# Available records:
□ □ □

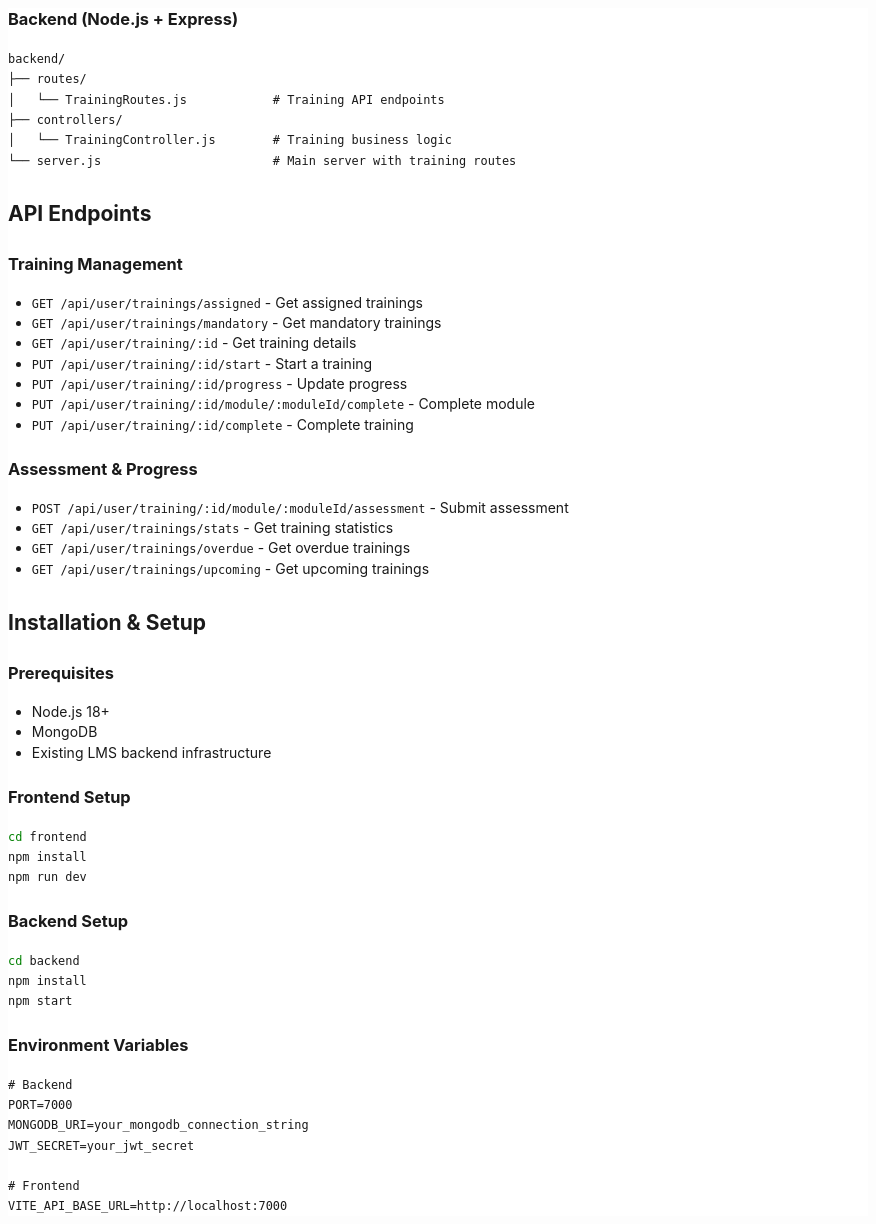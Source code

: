 ### Backend (Node.js + Express)
```
backend/
├── routes/
│   └── TrainingRoutes.js            # Training API endpoints
├── controllers/
│   └── TrainingController.js        # Training business logic
└── server.js                        # Main server with training routes
```

## API Endpoints

### Training Management
- `GET /api/user/trainings/assigned` - Get assigned trainings
- `GET /api/user/trainings/mandatory` - Get mandatory trainings
- `GET /api/user/training/:id` - Get training details
- `PUT /api/user/training/:id/start` - Start a training
- `PUT /api/user/training/:id/progress` - Update progress
- `PUT /api/user/training/:id/module/:moduleId/complete` - Complete module
- `PUT /api/user/training/:id/complete` - Complete training

### Assessment & Progress
- `POST /api/user/training/:id/module/:moduleId/assessment` - Submit assessment
- `GET /api/user/trainings/stats` - Get training statistics
- `GET /api/user/trainings/overdue` - Get overdue trainings
- `GET /api/user/trainings/upcoming` - Get upcoming trainings

## Installation & Setup

### Prerequisites
- Node.js 18+ 
- MongoDB
- Existing LMS backend infrastructure

### Frontend Setup
```bash
cd frontend
npm install
npm run dev
```

### Backend Setup
```bash
cd backend
npm install
npm start
```

### Environment Variables
```env
# Backend
PORT=7000
MONGODB_URI=your_mongodb_connection_string
JWT_SECRET=your_jwt_secret

# Frontend
VITE_API_BASE_URL=http://localhost:7000
```
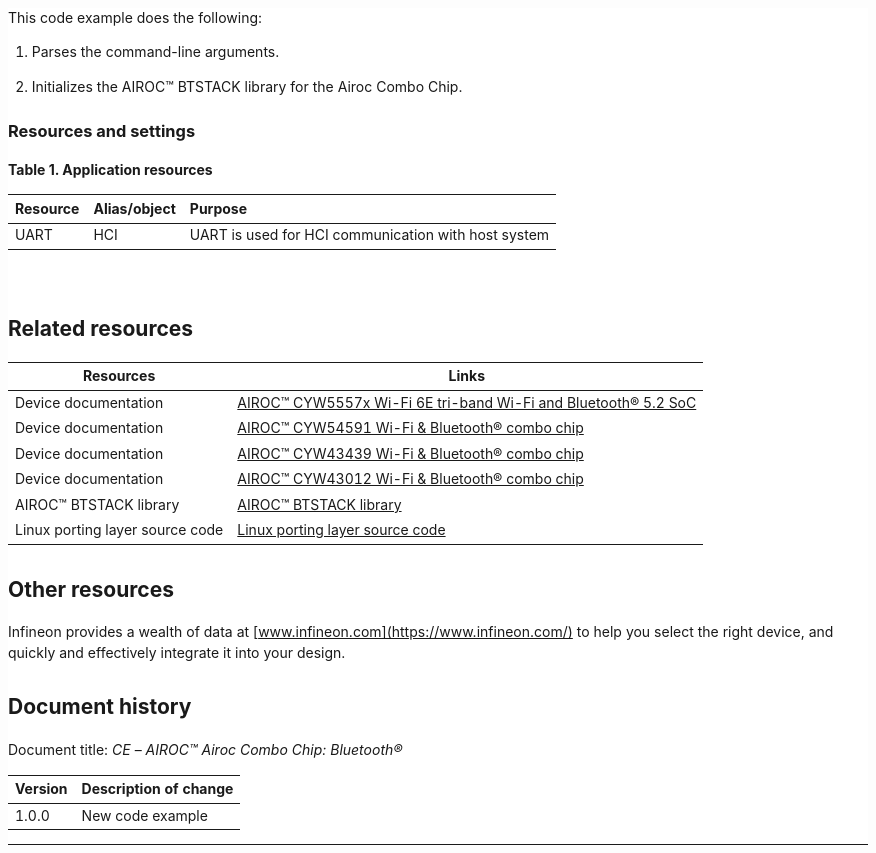 This code example does the following:

1. Parses the command-line arguments.

2. Initializes the AIROC™ BTSTACK library for the Airoc Combo Chip.

### Resources and settings

**Table 1. Application resources**

 Resource  |  Alias/object     |    Purpose
 :-------- | :-------------    | :------------
 UART |HCI| UART is used for HCI communication with host system

<br />

## Related resources

Resources  | Links
-----------|----------------------------------
Device documentation | [AIROC™ CYW5557x Wi-Fi 6E tri-band Wi-Fi and Bluetooth® 5.2 SoC](https://www.infineon.com/cms/en/product/wireless-connectivity/airoc-wi-fi-plus-bluetooth-combos/cyw5557x/)
Device documentation | [AIROC™ CYW54591 Wi-Fi & Bluetooth® combo chip](https://www.infineon.com/cms/en/product/wireless-connectivity/airoc-wi-fi-plus-bluetooth-combos/wi-fi-5-802.11ac/cyw54591/)
Device documentation | [AIROC™ CYW43439 Wi-Fi & Bluetooth® combo chip](https://www.infineon.com/cms/en/product/wireless-connectivity/airoc-wi-fi-plus-bluetooth-combos/wi-fi-4-802.11n/cyw43439/)
Device documentation | [AIROC™ CYW43012 Wi-Fi & Bluetooth® combo chip](https://www.infineon.com/cms/en/product/wireless-connectivity/airoc-wi-fi-plus-bluetooth-combos/wi-fi-4-802.11n/cyw43012/)
AIROC™ BTSTACK library | [AIROC™ BTSTACK library](https://github.com/Infineon/btstack/tree/release-v3.6.0)
Linux porting layer source code | [Linux porting layer source code](https://github.com/Infineon/bluetooth-linux)


## Other resources


Infineon provides a wealth of data at [www.infineon.com](https://www.infineon.com/) to help you select the right device, and quickly and effectively integrate it into your design.

## Document history

Document title: *CE* – *AIROC&trade; Airoc Combo Chip: Bluetooth&reg;*

 Version | Description of change
 ------- | ---------------------
 1.0.0   | New code example


---------------------------------------------------------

□ □ □

# What is needed:
In the material above, locate the line containing "Get assigned trainings" and the line containing "Start a training". Transcribe exactly those two lines and every line between them, and nothing more.

# Written solution:
- `GET /api/user/trainings/assigned` - Get assigned trainings
- `GET /api/user/trainings/mandatory` - Get mandatory trainings
- `GET /api/user/training/:id` - Get training details
- `PUT /api/user/training/:id/start` - Start a training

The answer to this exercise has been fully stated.